If $\mathcal{B}:=\{\mathbf{e}_1,\dotsc,\mathbf{e}_n\}$ is a basis of $E$, we will say that a linear map $g:E\to E$ is a type-1 automorphism if there is a $1\leq i\leq n$ and a $\lambda\in\mathbb{K}\setminus\{0\}$ such that $g(\mathbf{e}_j)=\mathbf{e}_j$ if $j\not=i$ and $g(\mathbf{e}_i)=\lambda\mathbf{e}_i$. Similarly, we will say that $h$ is a type-2 automorphism if there are $i$,$j\in\{1,\dotsc,n\}$ such that $f(\mathbf{e}_i)=\mathbf{e}_i+\mathbf{e}_j$ and $f(\mathbf{e}_k)=\mathbf{e}_k$ otherwise.
It is easy to proof that every automorphism can be writen as a composition of several type-1 and type-2 automorphisms with respect to the same basis $\mathcal{B}$. So, lets define $\det(f)$ as the product of the determinants of its decomposition, where $\det(g):=\lambda$ for every type-1 automorphism and $\det(h):=1$ for every type-2 automorphism.
Question
How does one prove that the determinant is well defined this way? That is, give two different decompositions of $f$, are both products of determinant the same?
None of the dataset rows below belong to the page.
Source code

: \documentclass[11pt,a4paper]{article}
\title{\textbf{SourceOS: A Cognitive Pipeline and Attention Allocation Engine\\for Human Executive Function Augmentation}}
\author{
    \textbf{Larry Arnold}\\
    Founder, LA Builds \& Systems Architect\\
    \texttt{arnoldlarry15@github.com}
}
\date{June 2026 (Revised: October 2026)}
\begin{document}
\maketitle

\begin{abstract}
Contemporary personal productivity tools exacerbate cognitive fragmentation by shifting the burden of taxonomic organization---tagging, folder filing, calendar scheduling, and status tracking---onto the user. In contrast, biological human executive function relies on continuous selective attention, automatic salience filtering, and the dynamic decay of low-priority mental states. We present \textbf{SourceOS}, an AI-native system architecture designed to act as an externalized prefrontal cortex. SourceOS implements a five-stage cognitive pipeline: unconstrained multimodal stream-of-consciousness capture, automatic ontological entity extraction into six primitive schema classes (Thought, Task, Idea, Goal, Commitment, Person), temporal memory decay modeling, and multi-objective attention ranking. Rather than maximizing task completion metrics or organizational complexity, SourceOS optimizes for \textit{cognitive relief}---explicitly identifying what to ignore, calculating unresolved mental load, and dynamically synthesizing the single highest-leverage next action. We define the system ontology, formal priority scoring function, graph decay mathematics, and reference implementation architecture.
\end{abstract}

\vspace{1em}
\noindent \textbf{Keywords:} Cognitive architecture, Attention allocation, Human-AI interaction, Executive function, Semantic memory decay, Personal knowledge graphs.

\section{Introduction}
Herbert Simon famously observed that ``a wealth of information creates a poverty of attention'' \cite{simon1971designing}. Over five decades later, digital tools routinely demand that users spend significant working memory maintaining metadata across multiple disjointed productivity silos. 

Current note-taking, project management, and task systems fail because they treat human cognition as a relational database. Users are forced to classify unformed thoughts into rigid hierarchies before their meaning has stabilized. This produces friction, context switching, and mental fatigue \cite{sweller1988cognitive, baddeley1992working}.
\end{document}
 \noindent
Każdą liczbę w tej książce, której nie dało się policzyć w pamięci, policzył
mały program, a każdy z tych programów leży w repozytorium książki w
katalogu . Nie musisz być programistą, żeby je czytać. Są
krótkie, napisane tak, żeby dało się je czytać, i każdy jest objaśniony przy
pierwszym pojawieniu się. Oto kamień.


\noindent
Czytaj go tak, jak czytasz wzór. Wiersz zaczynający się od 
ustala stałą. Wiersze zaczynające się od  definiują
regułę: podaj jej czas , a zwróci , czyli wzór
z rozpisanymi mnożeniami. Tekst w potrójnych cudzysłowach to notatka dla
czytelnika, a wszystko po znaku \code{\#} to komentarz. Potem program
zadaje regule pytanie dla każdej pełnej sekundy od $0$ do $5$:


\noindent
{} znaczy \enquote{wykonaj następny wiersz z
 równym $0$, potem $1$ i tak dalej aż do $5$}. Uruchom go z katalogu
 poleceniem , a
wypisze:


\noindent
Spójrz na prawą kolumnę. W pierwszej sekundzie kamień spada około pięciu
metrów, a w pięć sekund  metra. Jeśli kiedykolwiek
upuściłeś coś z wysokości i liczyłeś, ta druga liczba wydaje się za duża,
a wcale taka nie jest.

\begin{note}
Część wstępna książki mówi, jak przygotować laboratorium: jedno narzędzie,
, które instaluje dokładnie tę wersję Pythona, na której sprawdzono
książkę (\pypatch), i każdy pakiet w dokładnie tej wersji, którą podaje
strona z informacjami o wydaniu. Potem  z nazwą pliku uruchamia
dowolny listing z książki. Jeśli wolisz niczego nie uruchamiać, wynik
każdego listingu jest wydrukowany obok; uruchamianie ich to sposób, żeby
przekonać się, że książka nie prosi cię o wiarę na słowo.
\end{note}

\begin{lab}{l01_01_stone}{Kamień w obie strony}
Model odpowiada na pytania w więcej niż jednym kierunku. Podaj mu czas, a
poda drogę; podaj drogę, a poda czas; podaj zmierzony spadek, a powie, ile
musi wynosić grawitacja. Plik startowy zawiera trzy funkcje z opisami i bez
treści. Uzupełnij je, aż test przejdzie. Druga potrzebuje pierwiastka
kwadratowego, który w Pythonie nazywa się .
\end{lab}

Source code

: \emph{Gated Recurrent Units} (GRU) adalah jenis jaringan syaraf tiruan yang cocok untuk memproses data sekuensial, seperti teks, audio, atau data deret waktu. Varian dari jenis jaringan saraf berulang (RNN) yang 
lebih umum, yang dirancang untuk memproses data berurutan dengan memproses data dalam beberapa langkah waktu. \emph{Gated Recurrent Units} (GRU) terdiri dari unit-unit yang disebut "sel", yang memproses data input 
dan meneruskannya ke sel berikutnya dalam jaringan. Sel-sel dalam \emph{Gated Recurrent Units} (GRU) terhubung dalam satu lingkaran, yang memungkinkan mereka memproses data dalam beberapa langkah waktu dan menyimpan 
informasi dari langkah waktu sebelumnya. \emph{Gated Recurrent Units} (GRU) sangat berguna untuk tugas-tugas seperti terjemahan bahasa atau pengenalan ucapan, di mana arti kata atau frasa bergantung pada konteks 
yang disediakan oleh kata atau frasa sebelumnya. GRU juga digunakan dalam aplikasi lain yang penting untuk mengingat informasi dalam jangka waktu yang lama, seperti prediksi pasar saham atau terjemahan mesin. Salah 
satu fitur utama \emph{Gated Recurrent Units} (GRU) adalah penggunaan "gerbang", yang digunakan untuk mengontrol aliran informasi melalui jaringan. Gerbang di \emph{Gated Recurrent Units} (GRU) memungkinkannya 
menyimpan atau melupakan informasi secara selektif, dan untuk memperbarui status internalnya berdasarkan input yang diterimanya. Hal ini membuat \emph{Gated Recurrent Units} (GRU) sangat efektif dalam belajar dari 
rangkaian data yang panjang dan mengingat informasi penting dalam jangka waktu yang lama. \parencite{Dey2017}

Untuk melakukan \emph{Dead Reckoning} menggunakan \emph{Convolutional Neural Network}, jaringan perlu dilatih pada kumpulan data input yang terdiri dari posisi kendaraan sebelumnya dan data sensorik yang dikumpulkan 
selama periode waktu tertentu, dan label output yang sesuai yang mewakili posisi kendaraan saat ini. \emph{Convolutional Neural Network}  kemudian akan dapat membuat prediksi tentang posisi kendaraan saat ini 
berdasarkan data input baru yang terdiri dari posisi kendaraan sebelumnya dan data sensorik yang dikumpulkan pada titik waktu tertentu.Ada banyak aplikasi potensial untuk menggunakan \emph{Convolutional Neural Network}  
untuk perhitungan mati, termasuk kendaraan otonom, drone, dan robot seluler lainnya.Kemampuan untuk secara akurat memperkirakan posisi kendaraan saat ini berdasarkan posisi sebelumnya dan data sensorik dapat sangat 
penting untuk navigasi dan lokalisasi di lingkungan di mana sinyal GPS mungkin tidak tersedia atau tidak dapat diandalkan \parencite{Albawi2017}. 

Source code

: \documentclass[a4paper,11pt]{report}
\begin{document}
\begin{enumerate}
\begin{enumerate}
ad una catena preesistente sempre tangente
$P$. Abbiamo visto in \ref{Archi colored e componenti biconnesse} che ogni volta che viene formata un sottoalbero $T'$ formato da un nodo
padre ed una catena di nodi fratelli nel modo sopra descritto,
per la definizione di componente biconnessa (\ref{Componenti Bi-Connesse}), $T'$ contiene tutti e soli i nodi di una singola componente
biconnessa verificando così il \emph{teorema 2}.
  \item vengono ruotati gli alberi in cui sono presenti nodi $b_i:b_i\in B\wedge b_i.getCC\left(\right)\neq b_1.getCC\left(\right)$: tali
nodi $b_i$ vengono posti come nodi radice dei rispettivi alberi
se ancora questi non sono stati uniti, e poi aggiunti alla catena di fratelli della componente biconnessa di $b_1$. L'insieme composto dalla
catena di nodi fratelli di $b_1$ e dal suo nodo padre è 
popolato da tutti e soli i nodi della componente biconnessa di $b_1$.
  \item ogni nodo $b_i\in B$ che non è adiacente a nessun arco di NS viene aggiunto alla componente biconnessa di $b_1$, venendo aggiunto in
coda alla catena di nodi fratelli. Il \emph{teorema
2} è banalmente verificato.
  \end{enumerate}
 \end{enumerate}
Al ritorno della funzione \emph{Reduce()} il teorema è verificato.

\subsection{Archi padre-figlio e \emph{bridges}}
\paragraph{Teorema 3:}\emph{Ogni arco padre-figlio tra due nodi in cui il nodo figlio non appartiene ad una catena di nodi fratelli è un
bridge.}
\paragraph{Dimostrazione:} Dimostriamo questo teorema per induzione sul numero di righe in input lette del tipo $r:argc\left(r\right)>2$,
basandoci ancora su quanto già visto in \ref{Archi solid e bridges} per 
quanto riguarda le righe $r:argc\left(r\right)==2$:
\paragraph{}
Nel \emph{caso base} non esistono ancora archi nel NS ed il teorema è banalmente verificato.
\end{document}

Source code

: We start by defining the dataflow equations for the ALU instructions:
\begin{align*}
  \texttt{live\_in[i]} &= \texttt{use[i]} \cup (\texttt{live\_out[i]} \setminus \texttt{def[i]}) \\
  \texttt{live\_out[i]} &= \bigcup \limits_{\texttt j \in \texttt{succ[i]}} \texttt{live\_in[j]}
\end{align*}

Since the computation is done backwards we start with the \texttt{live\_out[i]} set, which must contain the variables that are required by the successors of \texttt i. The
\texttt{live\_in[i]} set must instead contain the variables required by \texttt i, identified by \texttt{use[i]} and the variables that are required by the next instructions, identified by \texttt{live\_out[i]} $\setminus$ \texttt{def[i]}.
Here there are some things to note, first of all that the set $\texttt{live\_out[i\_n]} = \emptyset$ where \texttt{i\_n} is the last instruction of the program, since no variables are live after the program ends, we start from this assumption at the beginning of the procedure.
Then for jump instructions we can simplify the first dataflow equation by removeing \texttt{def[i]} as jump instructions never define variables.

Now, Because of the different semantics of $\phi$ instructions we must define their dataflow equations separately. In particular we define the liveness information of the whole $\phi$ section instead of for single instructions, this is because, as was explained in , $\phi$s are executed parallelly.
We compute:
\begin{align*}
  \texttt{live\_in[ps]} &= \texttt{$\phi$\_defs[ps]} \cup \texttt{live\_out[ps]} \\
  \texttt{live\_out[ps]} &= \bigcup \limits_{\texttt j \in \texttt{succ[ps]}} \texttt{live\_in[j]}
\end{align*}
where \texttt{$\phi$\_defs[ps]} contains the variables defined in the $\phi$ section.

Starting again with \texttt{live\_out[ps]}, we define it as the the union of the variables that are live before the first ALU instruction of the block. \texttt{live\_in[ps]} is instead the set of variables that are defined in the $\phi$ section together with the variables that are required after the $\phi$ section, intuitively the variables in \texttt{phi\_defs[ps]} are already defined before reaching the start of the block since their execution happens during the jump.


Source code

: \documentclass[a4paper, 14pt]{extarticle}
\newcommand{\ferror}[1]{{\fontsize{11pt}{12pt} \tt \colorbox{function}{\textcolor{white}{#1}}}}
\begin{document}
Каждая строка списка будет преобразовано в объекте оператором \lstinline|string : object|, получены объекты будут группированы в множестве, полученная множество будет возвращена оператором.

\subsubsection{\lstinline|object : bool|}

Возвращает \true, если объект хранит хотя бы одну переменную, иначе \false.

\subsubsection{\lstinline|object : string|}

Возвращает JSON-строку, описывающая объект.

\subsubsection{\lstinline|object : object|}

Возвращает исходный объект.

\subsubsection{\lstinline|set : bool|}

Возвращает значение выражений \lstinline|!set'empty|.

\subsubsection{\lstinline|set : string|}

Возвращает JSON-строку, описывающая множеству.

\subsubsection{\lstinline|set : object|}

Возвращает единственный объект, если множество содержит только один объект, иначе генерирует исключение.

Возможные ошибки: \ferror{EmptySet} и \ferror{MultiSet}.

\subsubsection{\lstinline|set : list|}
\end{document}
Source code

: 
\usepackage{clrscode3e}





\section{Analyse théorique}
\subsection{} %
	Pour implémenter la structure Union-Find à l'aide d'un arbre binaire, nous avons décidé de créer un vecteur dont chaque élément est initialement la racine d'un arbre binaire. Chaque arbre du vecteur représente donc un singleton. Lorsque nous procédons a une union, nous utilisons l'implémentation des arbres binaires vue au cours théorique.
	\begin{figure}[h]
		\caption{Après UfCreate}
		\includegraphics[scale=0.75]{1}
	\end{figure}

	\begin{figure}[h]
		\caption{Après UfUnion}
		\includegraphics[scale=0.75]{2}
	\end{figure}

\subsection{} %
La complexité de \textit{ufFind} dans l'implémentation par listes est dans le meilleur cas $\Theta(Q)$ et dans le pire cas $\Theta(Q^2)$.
Given that, proving that the determinant has geometric meaning, that is, it does not depend in the chosen basis $\mathcal{B}$ is straightforward.
Motivation
This definition of determinant is somewhat intuitive, and taylormade to proof a weaker form of the change of variables theorem, which relates the idea of the determinant with the concept of volume. This weaker statement says
If $A\subset\mathbb{R}^n$ is a Lebesgue-measurable set and $f$ is a linear automorphism, the $f(A)$ is Lebesgue-measurable and $\mu(f(A))=\left\lvert\det(f)\right\rvert\mu(A)$.